>>>>>

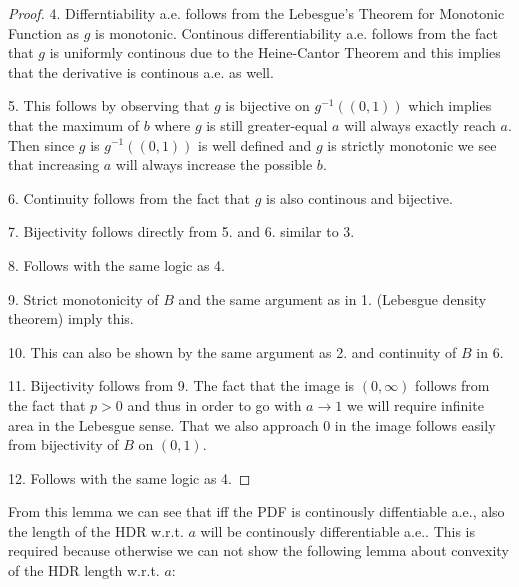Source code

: \begin{proof}
    4. Differntiability a.e. follows from the Lebesgue's Theorem for Monotonic Function as $g$ is monotonic. Continous differentiability a.e. follows from the fact that $g$ is uniformly continous due to the Heine-Cantor Theorem and this implies that the derivative is continous a.e. as well. %

    5. This follows by observing that $g$ is bijective on $g^{-1}((0,1))$ which implies that the maximum of $b$ where $g$ is still greater-equal $a$ will always exactly reach $a$. Then since $g$ is $g^{-1}((0,1))$ is well defined and $g$ is strictly monotonic we see that increasing $a$ will always increase the possible $b$.

    6. Continuity follows from the fact that $g$ is also continous and bijective.

    7. Bijectivity follows directly from 5. and 6. similar to 3.

    8. Follows with the same logic as 4.

    9. Strict monotonicity of $B$ and the same argument as in 1. (Lebesgue density theorem) imply this.

    10. This can also be shown by the same argument as 2. and continuity of $B$ in 6.

    11. Bijectivity follows from 9. The fact that the image is $(0,\infty)$ follows from the fact that $p>0$ and thus in order to go with $a \to 1$ we will require infinite area in the Lebesgue sense. That we also approach $0$ in the image follows easily from bijectivity of $B$ on $(0,1)$.

    12. Follows with the same logic as 4.
\end{proof}

From this lemma we can see that iff the PDF is continously diffentiable a.e., also the length of the HDR w.r.t. $a$ will be continously differentiable a.e.. This is required because otherwise we can not show the following lemma about convexity of the HDR length w.r.t. $a$:


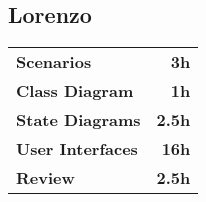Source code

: \subsection*{Lorenzo}
\begin{table}[H]
    \begin{tabular}{lr}
        \toprule
        \textbf{Scenarios}                     & \textbf{3h} \\
        \textbf{Class Diagram}                 & \textbf{1h}   \\
        \textbf{State Diagrams}                & \textbf{2.5h} \\
        \textbf{User Interfaces}               & \textbf{16h}   \\
        \textbf{Review}                        & \textbf{2.5h}   \\
        \bottomrule
    \end{tabular}
\end{table}
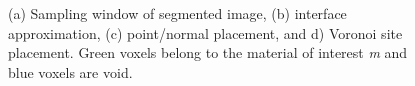 \begin{figure}[ht]
{\label{fig:vor2}}
%
\caption{(a) Sampling window of segmented image, (b) interface approximation, (c) point/normal placement, and d) Voronoi site placement. Green voxels belong to the material of interest \textit{m} and blue voxels are void. }
\label{fig:vor}
\end{figure}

<<<<<

• _Task instructions_
Locate the word "same" in the records above, and return each line that has it.

• _Output_
    8. Follows with the same logic as 4.
    9. Strict monotonicity of $B$ and the same argument as in 1. (Lebesgue density theorem) imply this.
    10. This can also be shown by the same argument as 2. and continuity of $B$ in 6.
    12. Follows with the same logic as 4.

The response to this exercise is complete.